It was so beautiful, he... - John Fetto

Hawley looked out from the roof and for a moment he forgot about the men in the courtyard across the street. As if lifted by the breeze that shifted from the foothills behind him, his gaze swept beyond the brick building was carried high over the cranes arching above Oakland’s harbor and the top of the freighter’s superstructure, toward a pair of sailboats tacking on the bay. For a moment his eyes saw nothing but the sunlight on the water on the tilting boats and he remembered another day, another time, when all he had to do but to hold the wheel on a boat like that, paying attention to nothing but the way the wind rolled over the sail.
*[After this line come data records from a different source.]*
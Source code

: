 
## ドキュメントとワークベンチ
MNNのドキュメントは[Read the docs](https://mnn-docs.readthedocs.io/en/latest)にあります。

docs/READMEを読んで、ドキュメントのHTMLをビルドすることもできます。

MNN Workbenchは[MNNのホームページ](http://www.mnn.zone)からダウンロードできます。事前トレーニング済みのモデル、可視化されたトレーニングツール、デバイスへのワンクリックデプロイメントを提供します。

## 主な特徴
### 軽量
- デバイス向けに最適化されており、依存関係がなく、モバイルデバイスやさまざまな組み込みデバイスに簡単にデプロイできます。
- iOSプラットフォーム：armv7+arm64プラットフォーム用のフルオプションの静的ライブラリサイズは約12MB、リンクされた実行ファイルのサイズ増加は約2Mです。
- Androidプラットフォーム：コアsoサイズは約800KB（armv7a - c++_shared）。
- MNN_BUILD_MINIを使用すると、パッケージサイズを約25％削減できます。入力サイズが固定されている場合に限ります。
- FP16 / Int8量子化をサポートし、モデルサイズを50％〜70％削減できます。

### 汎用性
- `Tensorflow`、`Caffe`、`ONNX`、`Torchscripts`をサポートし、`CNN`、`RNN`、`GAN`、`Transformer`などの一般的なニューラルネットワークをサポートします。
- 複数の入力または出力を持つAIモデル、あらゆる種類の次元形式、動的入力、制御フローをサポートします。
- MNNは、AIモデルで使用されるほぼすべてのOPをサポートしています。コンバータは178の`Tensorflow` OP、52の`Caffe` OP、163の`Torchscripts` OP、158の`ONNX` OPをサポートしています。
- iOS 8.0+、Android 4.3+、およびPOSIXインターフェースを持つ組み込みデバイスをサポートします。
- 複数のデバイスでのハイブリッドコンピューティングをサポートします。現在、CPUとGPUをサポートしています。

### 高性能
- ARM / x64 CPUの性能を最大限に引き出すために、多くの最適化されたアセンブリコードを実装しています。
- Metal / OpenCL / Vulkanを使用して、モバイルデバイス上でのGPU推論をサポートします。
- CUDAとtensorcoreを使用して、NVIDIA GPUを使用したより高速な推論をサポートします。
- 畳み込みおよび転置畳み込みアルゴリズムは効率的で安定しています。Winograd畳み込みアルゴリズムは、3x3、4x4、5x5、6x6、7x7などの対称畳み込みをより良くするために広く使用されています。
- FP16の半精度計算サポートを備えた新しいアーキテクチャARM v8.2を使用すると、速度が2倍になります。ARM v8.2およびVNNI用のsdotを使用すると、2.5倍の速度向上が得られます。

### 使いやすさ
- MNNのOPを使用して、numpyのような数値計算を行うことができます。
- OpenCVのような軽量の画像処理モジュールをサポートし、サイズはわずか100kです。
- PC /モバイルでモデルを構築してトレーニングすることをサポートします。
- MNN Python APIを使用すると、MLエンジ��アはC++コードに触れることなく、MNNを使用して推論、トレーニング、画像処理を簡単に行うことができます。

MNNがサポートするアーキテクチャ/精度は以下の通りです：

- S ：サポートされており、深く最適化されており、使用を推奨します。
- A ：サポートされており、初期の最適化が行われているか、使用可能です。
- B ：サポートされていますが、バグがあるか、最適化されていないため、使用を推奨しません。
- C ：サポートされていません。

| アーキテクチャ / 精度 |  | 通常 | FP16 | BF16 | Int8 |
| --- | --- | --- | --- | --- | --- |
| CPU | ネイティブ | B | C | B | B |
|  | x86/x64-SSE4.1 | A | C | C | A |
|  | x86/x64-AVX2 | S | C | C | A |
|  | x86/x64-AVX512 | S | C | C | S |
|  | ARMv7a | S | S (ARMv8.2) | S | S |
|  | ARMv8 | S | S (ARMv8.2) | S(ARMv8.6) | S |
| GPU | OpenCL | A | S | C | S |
Then Hawley remembered the men across the street and his gaze dropped down, watching them. They were still stacking sandbags in the far corner of two cement walls, and as Hawley stared, one of them began assembling something made of black metal behind the bags. It could have been nothing more than a long piece of pipe attached to a rectangular box, until the top of the box cracked open and the man laid down a green band of ammunition and snapped it shut. He pulled back on the slide and grinned at his companion and when he did a gold tooth glinted in the light. Hawley raised the rifle and found the gold tooth enlarged in his scope. It glinted as brightly as the sunlight around the sailboat, and kept shining, until Hawley squeezed the trigger.